NetModerator works by analysing online chat between users of a virtual community, or MMOG, as it happens. Its software searches for phrases, words, or patterns of behaviour that might indicate inappropriate behaviour online, assessing and ranking risk. eModeration’s team of moderators are alerted to any issues, so they can take appropriate action.

It is already possible to use technology to monitor and block obviously inappropriate behaviour – such as sexually explicit language, giving out personal details and bullying – but this is the first time that technology has been used to alert moderators to patterns of behaviour and relationships over a period of time that, taken on a case by case basis, might seem innocent.

eModeration’s CEO, Tamara Littleton - a member of the Home Office Internet Taskforce for Child Protection on the Internet – says this is the real benefit of the system to moderators: “The NetModerator technology alerts our moderators to a remark that might seem, on its own, perfectly innocent. For example, one player saying to another “where are your parents?” or “where is your computer?” would not necessarily raise an alarm. But if you know that this same person has been asking other, similar questions to other children in a virtual community, you could be looking at a very different situation. Now, we can track conversations as they happen between children in these communities, and take swift action if necessary, to ensure that they are kept safe.”

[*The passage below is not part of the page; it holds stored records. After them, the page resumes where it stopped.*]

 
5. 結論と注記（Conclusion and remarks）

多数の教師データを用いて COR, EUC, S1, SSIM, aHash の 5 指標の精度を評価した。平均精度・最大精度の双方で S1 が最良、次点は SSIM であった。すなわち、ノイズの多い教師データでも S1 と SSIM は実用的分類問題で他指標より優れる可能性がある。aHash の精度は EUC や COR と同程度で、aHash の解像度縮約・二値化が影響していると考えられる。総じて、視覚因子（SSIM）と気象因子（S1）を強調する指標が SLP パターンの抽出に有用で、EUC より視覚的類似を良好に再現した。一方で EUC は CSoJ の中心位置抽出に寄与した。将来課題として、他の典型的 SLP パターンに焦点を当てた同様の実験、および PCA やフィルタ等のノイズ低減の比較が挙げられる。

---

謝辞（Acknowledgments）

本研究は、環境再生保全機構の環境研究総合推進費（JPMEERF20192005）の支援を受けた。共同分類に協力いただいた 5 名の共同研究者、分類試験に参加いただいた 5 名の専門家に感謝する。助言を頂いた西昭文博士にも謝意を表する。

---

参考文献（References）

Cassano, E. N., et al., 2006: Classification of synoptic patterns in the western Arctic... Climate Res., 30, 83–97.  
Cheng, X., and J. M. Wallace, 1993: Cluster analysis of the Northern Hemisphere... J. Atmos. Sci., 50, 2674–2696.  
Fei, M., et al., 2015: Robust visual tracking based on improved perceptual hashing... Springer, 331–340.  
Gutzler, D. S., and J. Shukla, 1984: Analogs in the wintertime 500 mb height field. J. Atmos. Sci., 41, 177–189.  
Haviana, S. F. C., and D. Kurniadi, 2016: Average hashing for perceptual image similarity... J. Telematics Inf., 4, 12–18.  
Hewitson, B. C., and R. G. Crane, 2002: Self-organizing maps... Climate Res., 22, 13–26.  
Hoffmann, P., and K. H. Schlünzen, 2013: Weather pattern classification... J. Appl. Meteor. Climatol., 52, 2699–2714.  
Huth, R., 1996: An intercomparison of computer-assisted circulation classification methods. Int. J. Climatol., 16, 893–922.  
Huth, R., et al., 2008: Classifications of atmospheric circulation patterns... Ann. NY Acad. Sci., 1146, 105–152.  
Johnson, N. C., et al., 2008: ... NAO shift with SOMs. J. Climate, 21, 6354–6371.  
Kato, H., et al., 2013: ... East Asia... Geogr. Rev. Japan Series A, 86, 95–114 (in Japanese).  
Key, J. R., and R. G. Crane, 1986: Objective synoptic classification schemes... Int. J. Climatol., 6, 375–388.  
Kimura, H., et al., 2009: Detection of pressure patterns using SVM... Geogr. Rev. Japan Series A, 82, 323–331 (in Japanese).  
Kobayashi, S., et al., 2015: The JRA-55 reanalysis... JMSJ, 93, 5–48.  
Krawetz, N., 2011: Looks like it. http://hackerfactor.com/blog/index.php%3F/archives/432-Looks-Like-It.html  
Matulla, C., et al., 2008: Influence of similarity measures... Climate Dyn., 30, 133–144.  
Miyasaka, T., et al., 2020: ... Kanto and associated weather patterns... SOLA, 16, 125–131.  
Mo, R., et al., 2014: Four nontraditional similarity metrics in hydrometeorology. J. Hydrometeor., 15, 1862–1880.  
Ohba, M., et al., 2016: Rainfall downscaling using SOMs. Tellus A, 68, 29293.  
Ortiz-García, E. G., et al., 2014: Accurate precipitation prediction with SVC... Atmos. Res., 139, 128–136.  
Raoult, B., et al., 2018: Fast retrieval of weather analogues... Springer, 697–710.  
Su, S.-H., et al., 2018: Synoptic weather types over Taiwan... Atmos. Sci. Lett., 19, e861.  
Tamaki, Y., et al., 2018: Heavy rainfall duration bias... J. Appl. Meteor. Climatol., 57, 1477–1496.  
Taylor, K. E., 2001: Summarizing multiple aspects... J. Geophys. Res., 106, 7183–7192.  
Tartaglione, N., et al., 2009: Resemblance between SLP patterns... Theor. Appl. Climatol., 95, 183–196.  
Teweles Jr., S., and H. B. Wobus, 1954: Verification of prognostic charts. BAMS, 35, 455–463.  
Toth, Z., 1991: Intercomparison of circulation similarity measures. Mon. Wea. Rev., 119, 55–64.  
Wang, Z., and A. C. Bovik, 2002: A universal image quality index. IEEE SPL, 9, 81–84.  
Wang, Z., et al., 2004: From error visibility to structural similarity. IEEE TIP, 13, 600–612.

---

In addition, NetModerator automatically adds new ‘blacklist’ words to filters as language evolves, including new inappropriate slang words. This means that moderators can get on with the job of keeping the overall community safe, and prioritising any alerts from the system.

Littleton explains: “Having an element of automation for key words means that moderators’ time is used more effectively, overseeing the community and keeping it a safe place where users can get on with playing the online game. It is important that the human element of moderation is not replaced by technology, but technology has a very important part to play in being able to track trends in language and behaviour that might be missed by monitoring real-time chat only.”
Andrew Lintell, CEO of Crisp Thinking, said: “eModeration’s reputation and experience makes it an ideal advocate for NetModerator. As virtual world user levels increase and abuser tactics evolve, moderators will need more support. NetModerator ensures moderators are no longer without the ability to deal with these issues while remaining effective and efficient. eModeration’s clients who employ NetModerator will demonstrate that the safety of their users is their top priority.”

eModeration is the first moderation company in the UK to use Crisp Thinking’s NetModerator technology, which was launched in July 2008.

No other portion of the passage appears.